Aquarium of Guam (formerly UnderWater World Guam) is a public aquarium in Tumon, Guam. It features one of the longest tunnel-aquariums in the world and the only oceanarium in the United States territory of Guam. The aquarium is currently closed to the public while undergoing a major renovation and redevelopment.

== History ==
The aquarium opened in 1999 and has more than 2,000 animals representing more than 80 different species. [citation needed] Many of the animals included in the aquarium are native to Guam and the surrounding Marianas Islands.

In 2025, the aquarium closed to the public to undergo a major renovation and redevelopment. The project includes upgrades to visitor facilities, exhibits, and aquarium systems. The aquarium is expected to reopen following completion of the renovation.

== Animals ==
Many of the animals at Underwater World Guam are found in the waters surrounding the 200 sqmi island.
The main tank features many large animals, including Grey reef shark, green sea turtle, Blacktip reef shark, Zebra shark, and Whiptail stingray. There is also an exhibit featuring four giant Moray eels. The gallery exhibits at Underwater World Guam are home to many unique animals, including Corals and an exhibit featuring fish that can change gender.

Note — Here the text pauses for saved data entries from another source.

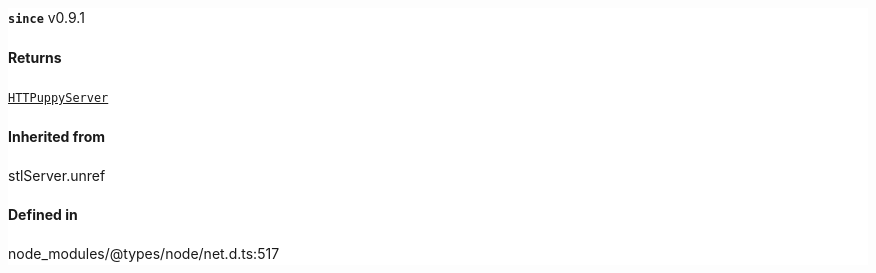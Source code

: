 **`since`** v0.9.1

#### Returns

[`HTTPuppyServer`](useServer.HTTPuppyServer.md)

#### Inherited from

stlServer.unref

#### Defined in

node_modules/@types/node/net.d.ts:517
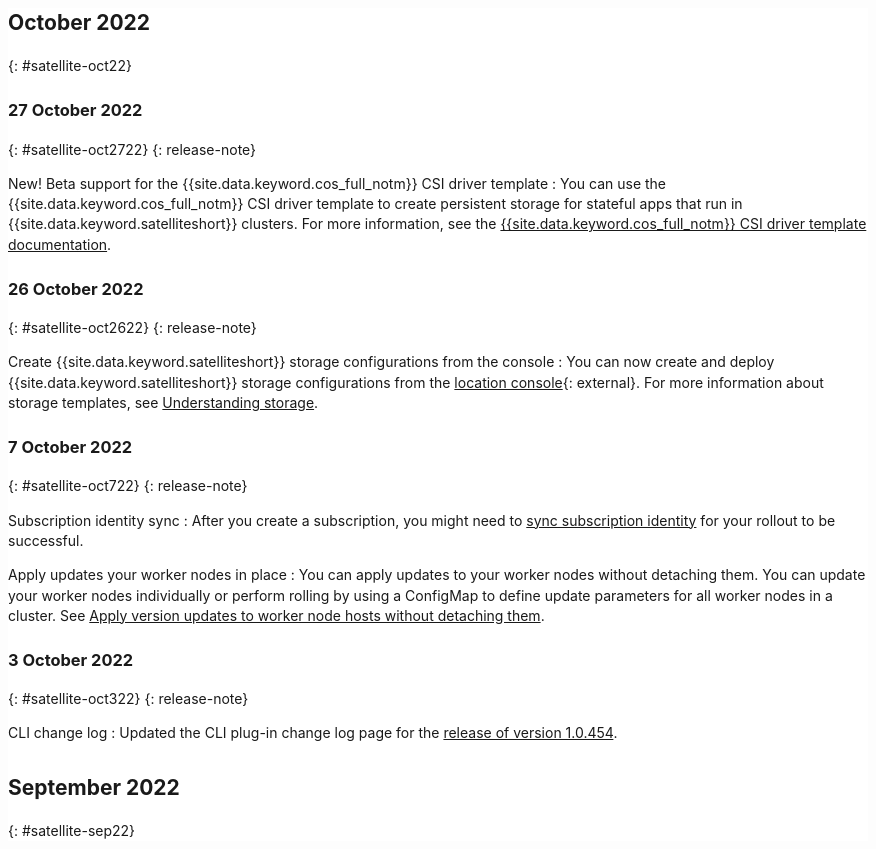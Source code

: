 
## October 2022
{: #satellite-oct22}


### 27 October 2022
{: #satellite-oct2722}
{: release-note}

New! Beta support for the {{site.data.keyword.cos_full_notm}} CSI driver template
:   You can use the {{site.data.keyword.cos_full_notm}} CSI driver template to create persistent storage for stateful apps that run in {{site.data.keyword.satelliteshort}} clusters. For more information, see the [{{site.data.keyword.cos_full_notm}} CSI driver template documentation](/docs/satellite?topic=satellite-storage-ibm-object-storage-plugin).


### 26 October 2022
{: #satellite-oct2622}
{: release-note}

Create {{site.data.keyword.satelliteshort}} storage configurations from the console
:   You can now create and deploy {{site.data.keyword.satelliteshort}} storage configurations from the [location console](https://cloud.ibm.com/satellite/locations){: external}. For more information about storage templates, see [Understanding storage](/docs/satellite?topic=satellite-storage-template-ov).


### 7 October 2022
{: #satellite-oct722}
{: release-note}

Subscription identity sync
:   After you create a subscription, you might need to [sync subscription identity](/docs/satellite?topic=satellite-sat-config-subid#sat-config-subid-sync) for your rollout to be successful.

Apply updates your worker nodes in place
:   You can apply updates to your worker nodes without detaching them. You can update your worker nodes individually or perform rolling by using a ConfigMap to define update parameters for all worker nodes in a cluster. See [Apply version updates to worker node hosts without detaching them](/docs/satellite?topic=satellite-host-update-workers#host-update-workers-inplace).

### 3 October 2022
{: #satellite-oct322}
{: release-note}

CLI change log
:   Updated the CLI plug-in change log page for the [release of version 1.0.454](/docs/openshift?topic=openshift-cs_cli_changelog).

## September 2022
{: #satellite-sep22}

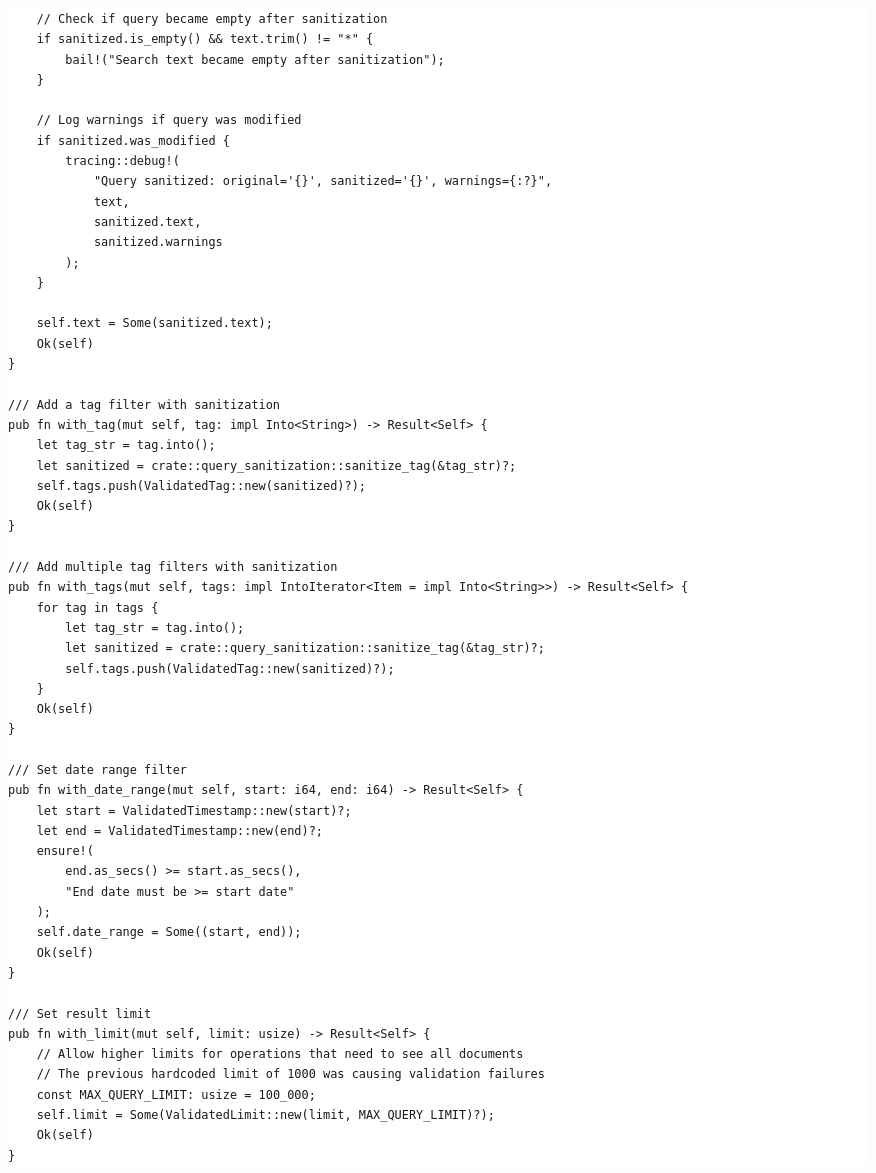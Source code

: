         // Check if query became empty after sanitization
        if sanitized.is_empty() && text.trim() != "*" {
            bail!("Search text became empty after sanitization");
        }

        // Log warnings if query was modified
        if sanitized.was_modified {
            tracing::debug!(
                "Query sanitized: original='{}', sanitized='{}', warnings={:?}",
                text,
                sanitized.text,
                sanitized.warnings
            );
        }

        self.text = Some(sanitized.text);
        Ok(self)
    }

    /// Add a tag filter with sanitization
    pub fn with_tag(mut self, tag: impl Into<String>) -> Result<Self> {
        let tag_str = tag.into();
        let sanitized = crate::query_sanitization::sanitize_tag(&tag_str)?;
        self.tags.push(ValidatedTag::new(sanitized)?);
        Ok(self)
    }

    /// Add multiple tag filters with sanitization
    pub fn with_tags(mut self, tags: impl IntoIterator<Item = impl Into<String>>) -> Result<Self> {
        for tag in tags {
            let tag_str = tag.into();
            let sanitized = crate::query_sanitization::sanitize_tag(&tag_str)?;
            self.tags.push(ValidatedTag::new(sanitized)?);
        }
        Ok(self)
    }

    /// Set date range filter
    pub fn with_date_range(mut self, start: i64, end: i64) -> Result<Self> {
        let start = ValidatedTimestamp::new(start)?;
        let end = ValidatedTimestamp::new(end)?;
        ensure!(
            end.as_secs() >= start.as_secs(),
            "End date must be >= start date"
        );
        self.date_range = Some((start, end));
        Ok(self)
    }

    /// Set result limit
    pub fn with_limit(mut self, limit: usize) -> Result<Self> {
        // Allow higher limits for operations that need to see all documents
        // The previous hardcoded limit of 1000 was causing validation failures
        const MAX_QUERY_LIMIT: usize = 100_000;
        self.limit = Some(ValidatedLimit::new(limit, MAX_QUERY_LIMIT)?);
        Ok(self)
    }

Since it opened, the aquarium has featured live shark feeds throughout the week. Scuba divers feed whitetip reef sharks, nurse sharks and zebra sharks, as well as the whiptail stingray and giant groupers by hand inside the main tank of the aquarium. The divers wear three sets of gloves including one cotton pair, a chainmail glove and one layer of Kevlar. The grey reef shark and blacktip reef shark population is fed from a floating platform above the main tank, as they are too dangerous and unpredictable to be fed by hand.

== Conservation efforts ==
The aquarium has supported conservation efforts on Guam since the facility opened. In addition to being one of the major sponsors of the International Coastal Cleanup the company also provides free presentations for schools regarding marine life and environmental issues on Guam. UnderWater World Guam also offers special rates for groups to attend field trips through the aquarium with a guided tour.